Position de la CES sur la prévention d'entités écrans
Approuvée lors de la réunion virtuelle du Comité exécutif des 16 et 17 mars 2022

Points principaux :

  • La CES s’inquiète fortement de l’utilisation d’entités-écrans pour contourner les obligations fiscales, sociales et de droit du travail ainsi que dans le cadre d’activités criminelles. Ce phénomène est la conséquence d’un marché intérieur qui ne réglemente pas de manière cohérente l’imposition des sociétés, les structures d’entreprises complexes, les droits sociaux, le droit du travail et la mobilité des entreprises.
  • Une directive traitant de l’utilisation abusive des entités-écrans basées dans l’UE est un pas dans la bonne direction. Pour être plus efficace, elle ne doit pas être utilisée exclusivement à des fins fiscales, mais également en vue de traiter l’impact social des entités-écrans.
  • La CES appelle à une directive qui traite de manière plus cohérente le l’interface entre les politiques fiscales et sociales. Plus spécifiquement, la présence d’une partie importante des salariés doit être reconnue comme un élément clé pour déterminer l’activité économique d’une entreprise.
  • En outre, les informations recueillies par les autorités fiscales dans le cadre de cette directive doivent être rendues accessibles aux autres autorités de contrôle ainsi qu’au public, de manière à faciliter le ciblage des inspections du travail et les politiques éthiques en matière de marchés publics. Elles doivent également permettre aux travailleurs de vérifier leurs droits.
  • L’exemption sectorielle pour les fonds de pension et d’investissement basés dans l’UE est contre-productive.
  • Dans l’ensemble, la CES rappelle l’importance d’une réforme fondamentale pour lutter contre les incitations à monter des sociétés-écrans. Cela implique de passer des règles de prix de transfert vers une imposition unitaire et un taux d’imposition minimal de 25 %. En outre, l’adoption du principe du siège réel dans le droit européen des sociétés est attendue depuis longtemps.

Introduction
Le 22 décembre 2021, la Commission européenne a publié une proposition de directive du Conseil établissant des règles pour empêcher l’utilisation abusive d’entités-écrans à des fins fiscales (appelées ATAD3)[1].  L’objectif est de lutter contre l’optimisation   fiscale exercée au moyen d’entreprises qui n’exercent aucune activité économique réelle.  Elle répond aux appels du Parlement européen et de la société civile en faveur d’une action plus stricte et plus cohérente contre l’optimisation fiscale.

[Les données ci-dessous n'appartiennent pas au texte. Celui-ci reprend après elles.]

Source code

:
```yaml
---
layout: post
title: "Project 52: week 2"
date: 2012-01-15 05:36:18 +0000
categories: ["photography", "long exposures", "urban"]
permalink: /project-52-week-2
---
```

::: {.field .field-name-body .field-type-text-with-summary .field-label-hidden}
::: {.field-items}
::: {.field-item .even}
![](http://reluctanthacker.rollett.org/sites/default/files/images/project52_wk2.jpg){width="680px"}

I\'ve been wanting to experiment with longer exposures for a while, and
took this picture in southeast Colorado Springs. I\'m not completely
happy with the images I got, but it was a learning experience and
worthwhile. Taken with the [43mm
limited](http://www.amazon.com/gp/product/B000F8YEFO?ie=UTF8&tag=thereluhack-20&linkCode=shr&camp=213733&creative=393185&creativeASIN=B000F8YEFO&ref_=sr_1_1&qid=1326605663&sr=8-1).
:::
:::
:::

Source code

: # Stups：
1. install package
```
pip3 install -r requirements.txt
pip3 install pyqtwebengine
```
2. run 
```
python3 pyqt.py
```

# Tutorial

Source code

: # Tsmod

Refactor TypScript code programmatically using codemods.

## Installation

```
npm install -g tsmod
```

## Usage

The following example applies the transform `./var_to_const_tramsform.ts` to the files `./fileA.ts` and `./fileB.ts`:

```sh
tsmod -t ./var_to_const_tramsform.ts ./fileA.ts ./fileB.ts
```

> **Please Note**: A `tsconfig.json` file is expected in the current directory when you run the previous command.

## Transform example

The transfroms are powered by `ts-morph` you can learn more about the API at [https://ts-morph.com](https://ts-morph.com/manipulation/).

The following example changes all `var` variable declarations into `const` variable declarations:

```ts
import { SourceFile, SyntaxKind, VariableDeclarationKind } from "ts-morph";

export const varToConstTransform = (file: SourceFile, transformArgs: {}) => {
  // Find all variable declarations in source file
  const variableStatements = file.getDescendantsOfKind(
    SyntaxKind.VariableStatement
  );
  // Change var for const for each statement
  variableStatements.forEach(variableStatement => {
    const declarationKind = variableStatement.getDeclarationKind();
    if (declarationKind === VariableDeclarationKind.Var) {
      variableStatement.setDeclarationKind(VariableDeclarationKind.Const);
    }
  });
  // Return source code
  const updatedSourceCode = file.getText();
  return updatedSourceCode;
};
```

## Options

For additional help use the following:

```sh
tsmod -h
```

La présente position rappelle tout d’abord les conclusions de la CES concernant les entités-écrans/sociétés boîtes aux lettres. Étant donné que les structures complexes des groupes d’entreprises servent souvent à des fins multiples, l’optimisation fiscale se conjugue généralement à l’exploitation des travailleurs. C’est pourquoi la CES s’inquiète de l’étroitesse de l’objectif de la directive proposée et appelle les institutions de l’Union européenne à veiller à ce que les outils destinés à lutter contre l’utilisation abusive des entités-écrans à des fins d’évasion fiscale servent également à contrer les pratiques de réduction des coûts du travail.   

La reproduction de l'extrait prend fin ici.